With investors still trying to heal from the economic crisis that tore through the global economy, many are pouring their dollars into bond funds. But there are still challenges going forward and many need help navigating their options, said investment experts and fund managers from The Hartford at a luncheon in New York City on Tuesday.

The industry saw record inflows into bond funds in 2009, said Jim Davey, president of The Hartford Mutual Funds, with net inflows of almost $373 billion dollars into bond funds, according to the Investment Company Institute. In fact, a survey conducted by The Hartford in 2009 found 72% of investors said diversifying their bond portfolios was important. Yet over half didn’t know how to do it. “Education is key for investors who don’t know which asset classes make sense in today’s environment,” said Davey. “The need for advice on this is still tremendous.”

That’s where advisors come in. With $161 billion in total assets at Hartford Investment Management Company predominantly in bond funds, there is a lot of work to be done.

Meanwhile, investors are still trying to get back on their feet after the financial downturn. Greg McGreevey, president of Hartford Investment Management, said at the luncheon that the economy is showing signs of improvement, but several challenges could impact the economy going forward: imbalances that exist between developed and developing countries; the global economy, where the actions of one country impacts the others; and the troubles with job growth and the residential real estate market in the United States.

Europe and the United States make up half of the world’s GDP, said McGreevey, but they’ve had the highest deficits they’ve ever had and huge trade imbalances. To fix these problems, they can spend less and raise interest rates, he said.

At the national level unemployment is around 9.6% in the U.S. and small businesses are suffering, McGreevey pointed out. Until consumers jump back into the market, small businesses will not be able to expand, given that consumers make up 70% of GDP.

Meanwhile, the Federal Reserve is trying to pump more money into the economy by announcing stimulus plans, which Wall Street is calling QE2, last week. McGreevey said the stimulus should be good for credit, although it will only have a short-term impact.

“I’m more neutral on QE2,” said Michael J. Bacevich, managing director at Hartford Investment Management. “It’s a short-term shot of adrenalin. It’s a six-month monetary experiment with an undetermined outcome. At best the long term effects are zero and at worst they are inflationary. We are not repositioning our portfolios based on these recent announcements. There are a number of things we need to hear from Washington about the path to entitlement reform, Bush tax cuts, and others and all these issues are more important than QE2 in my mind.”
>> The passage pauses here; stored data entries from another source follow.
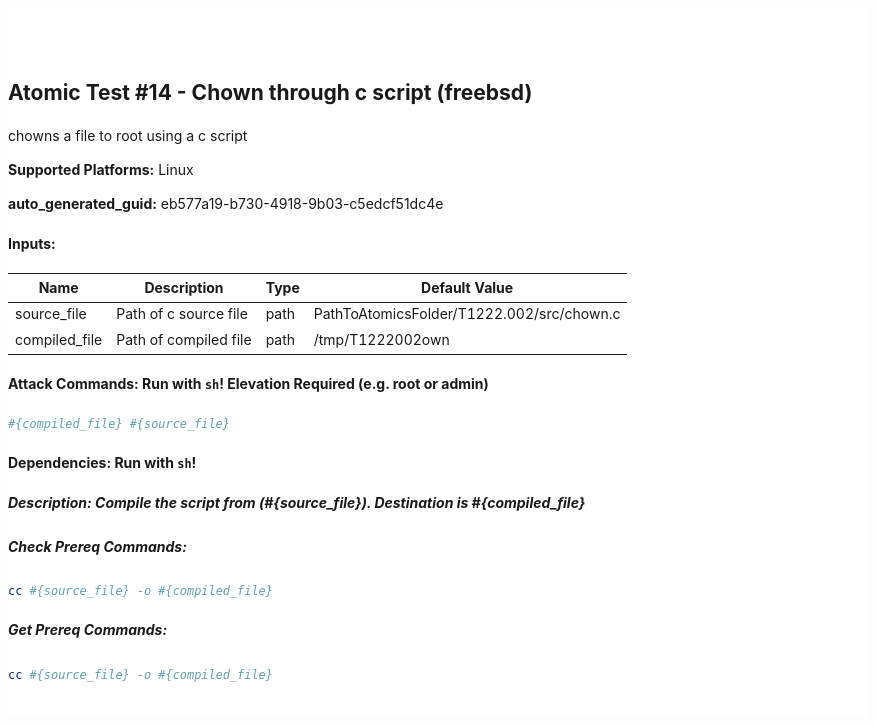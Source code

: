 


<br/>
<br/>

## Atomic Test #14 - Chown through c script (freebsd)
chowns a file to root using a c script

**Supported Platforms:** Linux


**auto_generated_guid:** eb577a19-b730-4918-9b03-c5edcf51dc4e





#### Inputs:
| Name | Description | Type | Default Value |
|------|-------------|------|---------------|
| source_file | Path of c source file | path | PathToAtomicsFolder/T1222.002/src/chown.c|
| compiled_file | Path of compiled file | path | /tmp/T1222002own|


#### Attack Commands: Run with `sh`!  Elevation Required (e.g. root or admin) 


```sh
#{compiled_file} #{source_file}
```




#### Dependencies:  Run with `sh`!
##### Description: Compile the script from (#{source_file}). Destination is #{compiled_file}
##### Check Prereq Commands:
```sh
cc #{source_file} -o #{compiled_file}
```
##### Get Prereq Commands:
```sh
cc #{source_file} -o #{compiled_file}
```




<br/>
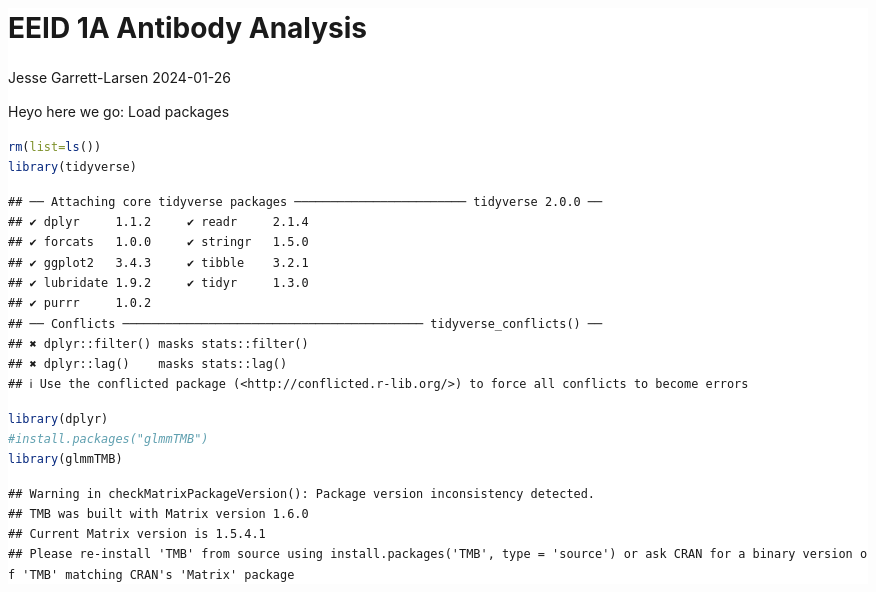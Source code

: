 EEID 1A Antibody Analysis
================
Jesse Garrett-Larsen
2024-01-26

Heyo here we go: Load packages

``` r
rm(list=ls())
library(tidyverse)
```

    ## ── Attaching core tidyverse packages ──────────────────────── tidyverse 2.0.0 ──
    ## ✔ dplyr     1.1.2     ✔ readr     2.1.4
    ## ✔ forcats   1.0.0     ✔ stringr   1.5.0
    ## ✔ ggplot2   3.4.3     ✔ tibble    3.2.1
    ## ✔ lubridate 1.9.2     ✔ tidyr     1.3.0
    ## ✔ purrr     1.0.2     
    ## ── Conflicts ────────────────────────────────────────── tidyverse_conflicts() ──
    ## ✖ dplyr::filter() masks stats::filter()
    ## ✖ dplyr::lag()    masks stats::lag()
    ## ℹ Use the conflicted package (<http://conflicted.r-lib.org/>) to force all conflicts to become errors

``` r
library(dplyr)
#install.packages("glmmTMB")
library(glmmTMB)
```

    ## Warning in checkMatrixPackageVersion(): Package version inconsistency detected.
    ## TMB was built with Matrix version 1.6.0
    ## Current Matrix version is 1.5.4.1
    ## Please re-install 'TMB' from source using install.packages('TMB', type = 'source') or ask CRAN for a binary version of 'TMB' matching CRAN's 'Matrix' package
“Our overall view is we think it will be challenging at the end of the day,” McGreevey said. “On the job growth market in the U.S. we do see some encouraging signs. Job growth will slowly improve in 2011 and 2012. As we get through the residential mortgage front we expect it to bottom out, but it’s not at the bottom yet. We are in for a slow growth period. It took us a long time to get into this, and it will take a long time to get out of it.”

At the end of the day McGreevey sees the developing world growing faster than the developed world, with a growing middle class and better fiscal policies. Investing in the developing world- whether China, the BRIC nations or U.S. companies that benefit from emerging markets- is one way to create opportunities from the economic challenges facing the world.